The film, called “A Community Legacy”, is part of the final chapter of celebrations organised by the Broad St Legacy Group, and comes just weeks before Broad St Community Centre will close for the final time. Community work is being transferred to a £3million new facility at the Maxwell Centre in Stenhouse Street in the town.

A public screening was held on Saturday 25th November at the Centre, which was well attended by local people and Centre volunteers. The film was produced by award-winning documentary and filmmaker, Stu Edwards, who worked with Legacy Group Secretary, Stuart Duffy, on piecing the history and memories of the Centre together.

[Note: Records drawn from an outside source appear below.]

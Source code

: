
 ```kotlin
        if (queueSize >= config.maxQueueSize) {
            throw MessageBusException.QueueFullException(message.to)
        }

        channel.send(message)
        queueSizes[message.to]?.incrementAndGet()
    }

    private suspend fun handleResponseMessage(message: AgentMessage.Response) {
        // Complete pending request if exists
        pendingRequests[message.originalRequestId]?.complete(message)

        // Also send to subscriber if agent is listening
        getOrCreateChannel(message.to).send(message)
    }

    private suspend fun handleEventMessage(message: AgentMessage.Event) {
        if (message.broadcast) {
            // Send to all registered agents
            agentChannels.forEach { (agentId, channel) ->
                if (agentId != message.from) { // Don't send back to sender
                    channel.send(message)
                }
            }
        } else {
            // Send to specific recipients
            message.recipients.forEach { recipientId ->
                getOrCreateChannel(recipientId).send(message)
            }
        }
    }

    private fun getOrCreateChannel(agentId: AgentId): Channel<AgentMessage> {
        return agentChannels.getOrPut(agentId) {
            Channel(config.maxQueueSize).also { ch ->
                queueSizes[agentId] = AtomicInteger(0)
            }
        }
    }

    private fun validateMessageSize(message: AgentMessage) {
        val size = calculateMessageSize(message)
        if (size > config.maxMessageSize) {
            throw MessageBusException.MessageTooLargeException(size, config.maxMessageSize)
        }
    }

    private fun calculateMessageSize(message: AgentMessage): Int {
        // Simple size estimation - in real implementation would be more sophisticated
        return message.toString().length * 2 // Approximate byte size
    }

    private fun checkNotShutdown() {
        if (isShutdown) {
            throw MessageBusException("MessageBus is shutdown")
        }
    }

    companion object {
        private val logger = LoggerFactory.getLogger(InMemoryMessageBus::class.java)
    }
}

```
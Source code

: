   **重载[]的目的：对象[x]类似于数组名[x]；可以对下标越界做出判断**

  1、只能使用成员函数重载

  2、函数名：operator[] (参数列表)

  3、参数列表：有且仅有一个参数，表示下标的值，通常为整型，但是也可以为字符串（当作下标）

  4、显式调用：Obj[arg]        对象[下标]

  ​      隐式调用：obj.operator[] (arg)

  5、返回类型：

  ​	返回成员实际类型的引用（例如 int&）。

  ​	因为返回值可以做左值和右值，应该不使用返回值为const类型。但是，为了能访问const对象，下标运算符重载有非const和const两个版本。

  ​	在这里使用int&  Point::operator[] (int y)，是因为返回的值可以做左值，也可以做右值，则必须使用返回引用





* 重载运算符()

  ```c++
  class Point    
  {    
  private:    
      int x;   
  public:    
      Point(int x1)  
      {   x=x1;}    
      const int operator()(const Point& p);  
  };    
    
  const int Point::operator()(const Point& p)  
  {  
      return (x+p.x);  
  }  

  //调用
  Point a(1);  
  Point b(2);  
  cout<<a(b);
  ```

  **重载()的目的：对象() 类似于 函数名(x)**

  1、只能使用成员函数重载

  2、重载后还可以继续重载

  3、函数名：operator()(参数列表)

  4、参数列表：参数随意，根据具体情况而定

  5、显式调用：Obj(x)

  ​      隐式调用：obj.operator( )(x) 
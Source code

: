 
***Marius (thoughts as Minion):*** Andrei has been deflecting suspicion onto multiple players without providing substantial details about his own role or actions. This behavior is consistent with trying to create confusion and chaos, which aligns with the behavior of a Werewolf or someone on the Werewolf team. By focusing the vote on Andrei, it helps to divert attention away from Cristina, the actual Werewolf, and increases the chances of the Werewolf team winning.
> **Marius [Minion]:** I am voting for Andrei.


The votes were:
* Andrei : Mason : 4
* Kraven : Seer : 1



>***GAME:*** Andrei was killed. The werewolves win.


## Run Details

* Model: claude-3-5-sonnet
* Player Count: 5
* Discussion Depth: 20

It features a number of youth workers and volunteers who share their favourite memories of working at Broad Street Centre, and also the story of the influential people who have been involved over the years, including Centre Chairman, Danny Kinloch and retired Community Worker, Kenny Aitken.

Cowdenbeath SNP Councillor, Alistair Bain was watch the film and told us:

“I was a pleasure to attend the Broad Street Community Centre legacy presentation – it was a very interesting and thought provoking evening. It is always surprising to learn the history of our community buildings, how they came about and how they affected the people of Cowdenbeath.

It was also a sad evening – although the centre is not officially closed just yet, it will be soon, and when we move to the new community centre I hope to see all of the management committee taking a full and active part in the new centre.

I would like to take this opportunity to thank not just the management committee but everyone who has been involved over the years, but in particular I would like to thank Danny Kinloch for the work that he has carried out and look forward to seeing him in the new centre”.

The film outlines the history of the large site on Broad Street, once a local Doctor’s estate, before the Fife Mining School was built on the site, serving the town for almost 35 years before making way for the current respite home at 78 Broad Street. The community centre was in fact the gymnasium of the Mining School and when the main building was closed in the late 70’s, the gymnasium became home to local community education service staff for the next forty years.

Legacy Group Secretary, Stuart Duffy, who also narrates the film, said:

“It’s been a real privilege to record the stories and memories of people who’ve been involved in the Centre over the past 40 years. Although the film has its funny moments, its really quite poignant as we say farewell to the place where such happy memories were made. Some people will be sad watching it, but the feeling I get is a pride in the community spirit that has kept the Centre going for so long.”

Conservative Councillor for the town, Cllr Darren Watt, was also at the screening and told us:

“It was a genuine pleasure to attend the film launch. It’s a truly wonderful film that captures the emotions, the memories and the character of the centre. Broad Street Centre was clearly much more than just a facility. It was a family. A warm, welcoming and caring family and provided a lot of love and hope throughout the years and it’s up to us as a community to ensure that spirit and energy can be harnessed and taken with us to the new facility.”